Deriving the Formula of the Vertex of Quadratic Functions

In getting the vertex of the quadratic function in general form $f(x) = ax^2 + bx + c$, we usually need to convert it to the vertex form $f(x) = a(x - h)^2 + k$. In the latter form, the vertex of the parabola is at $(h,k)$. For example, the function in the general form

$f(x) = 2x^2 - 12x + 22$

can be rewritten in the vertex form as

$f(x) = 2(x - 3)^2 + 4$.

In the vertex form, it is easy to see that the vertex is at $(h,k) = (3,4)$.

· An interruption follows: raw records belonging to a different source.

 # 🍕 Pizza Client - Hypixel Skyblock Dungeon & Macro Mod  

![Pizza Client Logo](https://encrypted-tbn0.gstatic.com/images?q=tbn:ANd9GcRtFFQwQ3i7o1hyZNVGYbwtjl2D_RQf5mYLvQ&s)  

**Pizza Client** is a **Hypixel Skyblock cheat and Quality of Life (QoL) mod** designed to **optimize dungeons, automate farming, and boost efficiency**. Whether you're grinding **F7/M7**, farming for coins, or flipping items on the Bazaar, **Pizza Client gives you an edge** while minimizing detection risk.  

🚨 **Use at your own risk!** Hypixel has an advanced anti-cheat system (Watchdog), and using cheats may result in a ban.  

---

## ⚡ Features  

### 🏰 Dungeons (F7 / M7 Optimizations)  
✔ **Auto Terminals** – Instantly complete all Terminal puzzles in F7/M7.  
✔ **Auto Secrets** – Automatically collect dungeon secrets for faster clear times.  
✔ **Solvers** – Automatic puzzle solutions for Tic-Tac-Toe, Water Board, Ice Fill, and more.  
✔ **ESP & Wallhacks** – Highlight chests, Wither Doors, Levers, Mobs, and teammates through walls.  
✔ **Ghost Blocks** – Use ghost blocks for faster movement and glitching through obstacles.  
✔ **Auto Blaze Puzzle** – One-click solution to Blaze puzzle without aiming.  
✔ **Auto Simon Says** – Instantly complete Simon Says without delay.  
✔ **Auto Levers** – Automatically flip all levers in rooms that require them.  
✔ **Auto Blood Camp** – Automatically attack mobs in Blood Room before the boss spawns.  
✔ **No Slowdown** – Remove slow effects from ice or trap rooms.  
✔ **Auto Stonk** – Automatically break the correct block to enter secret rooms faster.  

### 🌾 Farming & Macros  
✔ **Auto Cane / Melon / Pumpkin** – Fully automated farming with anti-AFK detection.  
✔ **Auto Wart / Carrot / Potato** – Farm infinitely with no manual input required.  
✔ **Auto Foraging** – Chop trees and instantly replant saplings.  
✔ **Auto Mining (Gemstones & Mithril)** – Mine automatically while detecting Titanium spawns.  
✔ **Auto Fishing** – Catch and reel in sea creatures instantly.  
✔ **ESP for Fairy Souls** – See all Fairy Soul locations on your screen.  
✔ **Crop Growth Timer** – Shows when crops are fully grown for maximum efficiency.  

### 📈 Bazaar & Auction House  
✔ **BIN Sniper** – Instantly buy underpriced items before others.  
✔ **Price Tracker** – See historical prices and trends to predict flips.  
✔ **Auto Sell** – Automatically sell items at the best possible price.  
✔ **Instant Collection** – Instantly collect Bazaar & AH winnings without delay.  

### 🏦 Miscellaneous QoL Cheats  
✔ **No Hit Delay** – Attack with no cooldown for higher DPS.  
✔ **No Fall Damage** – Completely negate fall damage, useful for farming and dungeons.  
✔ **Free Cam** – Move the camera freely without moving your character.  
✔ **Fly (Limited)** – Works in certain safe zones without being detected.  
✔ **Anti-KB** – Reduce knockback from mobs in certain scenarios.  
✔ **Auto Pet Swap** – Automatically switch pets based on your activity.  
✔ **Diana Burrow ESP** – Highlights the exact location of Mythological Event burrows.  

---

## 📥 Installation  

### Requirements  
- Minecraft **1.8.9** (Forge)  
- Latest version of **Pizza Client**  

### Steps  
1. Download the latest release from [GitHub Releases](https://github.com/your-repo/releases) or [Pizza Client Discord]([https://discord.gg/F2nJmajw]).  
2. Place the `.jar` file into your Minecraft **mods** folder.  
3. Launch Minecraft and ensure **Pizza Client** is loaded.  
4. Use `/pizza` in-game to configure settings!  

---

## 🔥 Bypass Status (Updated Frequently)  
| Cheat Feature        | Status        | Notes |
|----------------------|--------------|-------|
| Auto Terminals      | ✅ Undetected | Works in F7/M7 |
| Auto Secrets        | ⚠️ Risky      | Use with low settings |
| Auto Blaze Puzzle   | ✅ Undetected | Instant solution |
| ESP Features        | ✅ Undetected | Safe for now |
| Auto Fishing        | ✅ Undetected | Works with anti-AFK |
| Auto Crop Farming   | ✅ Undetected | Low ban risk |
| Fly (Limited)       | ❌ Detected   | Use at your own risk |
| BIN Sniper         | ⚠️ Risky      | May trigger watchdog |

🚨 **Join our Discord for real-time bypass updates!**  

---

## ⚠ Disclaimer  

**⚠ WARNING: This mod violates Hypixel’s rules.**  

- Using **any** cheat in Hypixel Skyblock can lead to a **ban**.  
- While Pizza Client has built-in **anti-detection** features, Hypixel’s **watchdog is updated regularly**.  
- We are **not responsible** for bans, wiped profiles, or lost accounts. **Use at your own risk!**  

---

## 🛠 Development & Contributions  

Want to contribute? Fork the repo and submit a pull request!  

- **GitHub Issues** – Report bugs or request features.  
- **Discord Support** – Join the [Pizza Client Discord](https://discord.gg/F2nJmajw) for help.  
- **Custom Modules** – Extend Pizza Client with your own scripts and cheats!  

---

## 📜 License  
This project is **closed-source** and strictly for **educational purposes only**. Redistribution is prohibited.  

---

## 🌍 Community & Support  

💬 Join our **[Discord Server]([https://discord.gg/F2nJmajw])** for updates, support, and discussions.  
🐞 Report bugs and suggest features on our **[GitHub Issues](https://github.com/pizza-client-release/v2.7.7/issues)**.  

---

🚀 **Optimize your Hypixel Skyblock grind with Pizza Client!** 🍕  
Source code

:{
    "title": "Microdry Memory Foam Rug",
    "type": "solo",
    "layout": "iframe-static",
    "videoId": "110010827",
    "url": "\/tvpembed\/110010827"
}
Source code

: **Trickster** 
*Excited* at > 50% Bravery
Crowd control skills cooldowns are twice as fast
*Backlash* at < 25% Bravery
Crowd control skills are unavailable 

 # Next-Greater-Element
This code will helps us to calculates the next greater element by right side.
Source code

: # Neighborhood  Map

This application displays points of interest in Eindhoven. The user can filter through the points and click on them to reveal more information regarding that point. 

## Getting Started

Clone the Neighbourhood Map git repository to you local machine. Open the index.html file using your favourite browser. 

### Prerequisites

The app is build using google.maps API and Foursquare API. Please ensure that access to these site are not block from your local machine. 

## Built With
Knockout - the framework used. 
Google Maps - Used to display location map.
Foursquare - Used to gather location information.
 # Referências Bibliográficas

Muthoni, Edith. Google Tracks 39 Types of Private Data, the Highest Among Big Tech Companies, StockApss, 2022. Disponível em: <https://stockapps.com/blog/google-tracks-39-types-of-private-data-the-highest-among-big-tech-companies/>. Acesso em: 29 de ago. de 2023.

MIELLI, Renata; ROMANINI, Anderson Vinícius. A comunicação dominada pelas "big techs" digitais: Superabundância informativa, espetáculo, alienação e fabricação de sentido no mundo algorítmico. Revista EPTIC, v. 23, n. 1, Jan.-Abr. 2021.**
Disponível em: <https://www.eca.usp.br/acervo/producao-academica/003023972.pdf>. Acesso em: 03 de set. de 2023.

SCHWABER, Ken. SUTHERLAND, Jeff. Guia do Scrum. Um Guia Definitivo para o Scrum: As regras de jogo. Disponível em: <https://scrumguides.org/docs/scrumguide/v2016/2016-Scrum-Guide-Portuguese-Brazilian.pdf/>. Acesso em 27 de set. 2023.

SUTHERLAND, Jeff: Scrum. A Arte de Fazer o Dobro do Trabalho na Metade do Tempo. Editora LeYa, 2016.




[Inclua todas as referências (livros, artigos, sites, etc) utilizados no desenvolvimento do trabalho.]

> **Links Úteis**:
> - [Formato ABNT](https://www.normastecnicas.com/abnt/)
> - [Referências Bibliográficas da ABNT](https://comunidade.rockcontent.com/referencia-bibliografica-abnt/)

Aside from this method, we can also use the ordered pair

$\left ( \dfrac{-b}{2a}, \dfrac{4ac - b^2}{4a} \right )$

in place of $(h,k)$

This means that we can get the vertex of $f$ without changing the general form to vertex from. In this post, we are going to derive the ordered pair above. That is, we are going to show that

$h = \dfrac{-b}{2a}$

and

$k = \dfrac{4ac - b^2}{4a}$.

Expanding $f(x) = a(x - h)^2 + k$ gives us

$f(x) = a(x^2 - 2hx + h^2) + k$
$f(x) = ax^2 - 2ahx + ah^2 + k$.

Now, the terms with both x’s in the general and vertex forms are $bx$ and $-2ahx$. So, we can equate the two expressions and solve for $h$.

$-2ahx = bx$
$-2ah = b$
$h = \frac{- b}{2a}$.

Now, we can use $h$ as the value of $x$ in the general from. That is

$f(h) = ah^2 + bh + c$
$f\left ( \dfrac{-b}{2a} \right ) = a \left ( \dfrac{-b}{2a} \right )^2 + b \left (\dfrac{-b}{2a} \right ) + c$
$= a \left (\dfrac{b^2}{4a^2} \right ) - \dfrac{-b^2}{2a} + c$
$= \dfrac{b^2}{4a} - \dfrac{b^2}{2a} + c$
$= \dfrac{b^2 - 2b^2 + 4ac}{4a}$
$= \dfrac{4ac - b^2}{4a}$
$k = \dfrac{4ac - b^2}{4a}$ .

This means that we can get the vertex of the function

$f(x) = 2x^2 - 12x + 22$

without converting it to the vertex form as follows.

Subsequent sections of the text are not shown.